Who Is This Wallet For?

  • Users who want to hold both Bitcoin and Altcoins
  • Users who value simplicity over everything else
  • Users who don’t mind being locked into using Tangem’s Wallet App
  • Users who insist on using FOSS firmware
  • Users who don’t need Passphrase support or Multisig wallets in the future
  • Users who don’t need to sign using USB, microSD card or QR

Tangem Wallet Competitors

Competing with the Tangem are a number of other very highly ranked crypto wallets. While other crypto wallets such as the BitBox02 or Trezor Safe 3 offer more features at a slightly higher or similar price, they don’t use the same NFC technology that the Tangem does.

Effectively you’re trading simplicity for security, privacy and features other hardware wallets have. While this type of trade isn’t anything new when it comes to products, we’d always prefer to have complete control over the funds and its seed phrase.

If you’re wanting something with a screen then the Foundation Passport is an excellent choice for those that are Bitcoin only. The COLDCARD Mk4 is also great for those wanting to use NFC and that is also Bitcoin only. If you wish to store altcoins, then something like the Trezor Model T or Keystone 3 Pro are also good options too.

Is The Tangem Wallet Safe & Should You Use It?

Simple cards. Simple wallet.

No. While we really like the simplicity of the overall design and app, there are simply much better options out there that provide more security, more privacy and more features for a similar or slightly higher price.

A slick looking interface can’t help if you want to use your computer rather than your mobile device to manage your funds. Not being able to ever access your private keys or use any other wallets besides the Tangem wallet is also a pretty big deal breaker for us too.

While the Tangem wallet supports a lot of different crypto assets, it doesn’t support many other basic features such as passphrases, air gapped support, signing via USB, multisig or even displaying information on its own secure screen.

This all combines to leave the Tangem Wallet far behind the competition when it comes to most things users prioritize. It’s great to see them use FOSS code and that they’ve had independent firmware audits from companies like Kudelski Security, but the limited functionality and subpar seed generation means it gets out competed.
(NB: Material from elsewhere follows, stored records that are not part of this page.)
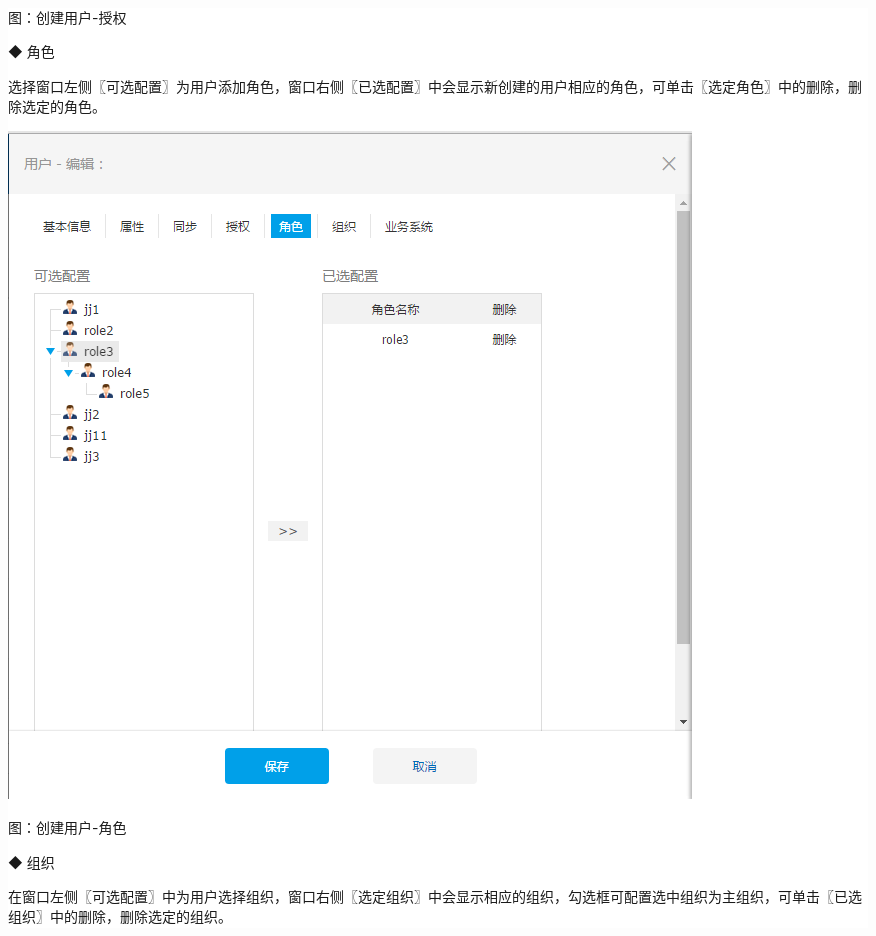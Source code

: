 图：创建用户-授权

◆ 角色

选择窗口左侧〖可选配置〗为用户添加角色，窗口右侧〖已选配置〗中会显示新创建的用户相应的角色，可单击〖选定角色〗中的删除，删除选定的角色。

![](/articles/idm/3-/images/image29.png)

图：创建用户-角色

◆ 组织

在窗口左侧〖可选配置〗中为用户选择组织，窗口右侧〖选定组织〗中会显示相应的组织，勾选框可配置选中组织为主组织，可单击〖已选组织〗中的删除，删除选定的组织。
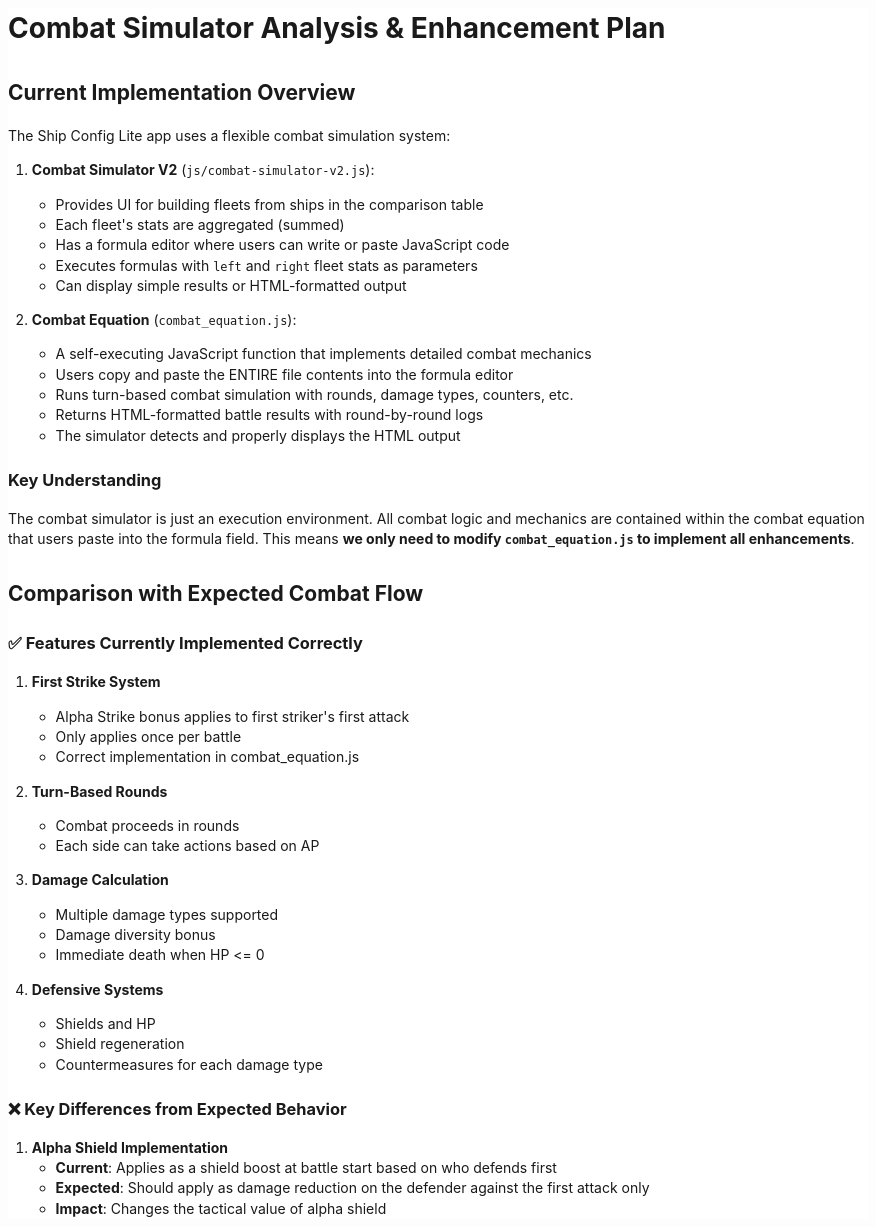 # Combat Simulator Analysis & Enhancement Plan

## Current Implementation Overview

The Ship Config Lite app uses a flexible combat simulation system:

1. **Combat Simulator V2** (`js/combat-simulator-v2.js`): 
   - Provides UI for building fleets from ships in the comparison table
   - Each fleet's stats are aggregated (summed) 
   - Has a formula editor where users can write or paste JavaScript code
   - Executes formulas with `left` and `right` fleet stats as parameters
   - Can display simple results or HTML-formatted output

2. **Combat Equation** (`combat_equation.js`):
   - A self-executing JavaScript function that implements detailed combat mechanics
   - Users copy and paste the ENTIRE file contents into the formula editor
   - Runs turn-based combat simulation with rounds, damage types, counters, etc.
   - Returns HTML-formatted battle results with round-by-round logs
   - The simulator detects and properly displays the HTML output

### Key Understanding
The combat simulator is just an execution environment. All combat logic and mechanics are contained within the combat equation that users paste into the formula field. This means **we only need to modify `combat_equation.js` to implement all enhancements**.

## Comparison with Expected Combat Flow

### ✅ Features Currently Implemented Correctly

1. **First Strike System**
   - Alpha Strike bonus applies to first striker's first attack
   - Only applies once per battle
   - Correct implementation in combat_equation.js

2. **Turn-Based Rounds**
   - Combat proceeds in rounds
   - Each side can take actions based on AP

3. **Damage Calculation**
   - Multiple damage types supported
   - Damage diversity bonus
   - Immediate death when HP <= 0

4. **Defensive Systems**
   - Shields and HP
   - Shield regeneration
   - Countermeasures for each damage type

### ❌ Key Differences from Expected Behavior

1. **Alpha Shield Implementation**
   - **Current**: Applies as a shield boost at battle start based on who defends first
   - **Expected**: Should apply as damage reduction on the defender against the first attack only
   - **Impact**: Changes the tactical value of alpha shield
What Coins Are Supported By Tangem Wallet?

Tangem Wallet supports thousands of different cryptocurrencies and token over a number of different networks. You can find a full, up to date list on their website.

What Happens If Tangem Goes Out Of Business?

If Tangem the Swiss company goes out of business then you will still be able to access your Tangem wallet account. This is because no Tangem servers are required to send or receive funds, so you simply have to open the app and transfer your funds to another wallet.

What Are The Disadvantages Of Tangem Wallet?

Tangem has a number of disadvantages such as not being able to sign transaction via USB or QR code, not allowing users access to see their seed phrase, not having its own display to show information to the user securely as well as not having support for things like passphrases or multisig wallets.

Is Tangem A Hot Or Cold Wallet?

Tangem is classified as a cold wallet as it stores your private key offline, on the secure chip inside each of the Tangem wallet cards.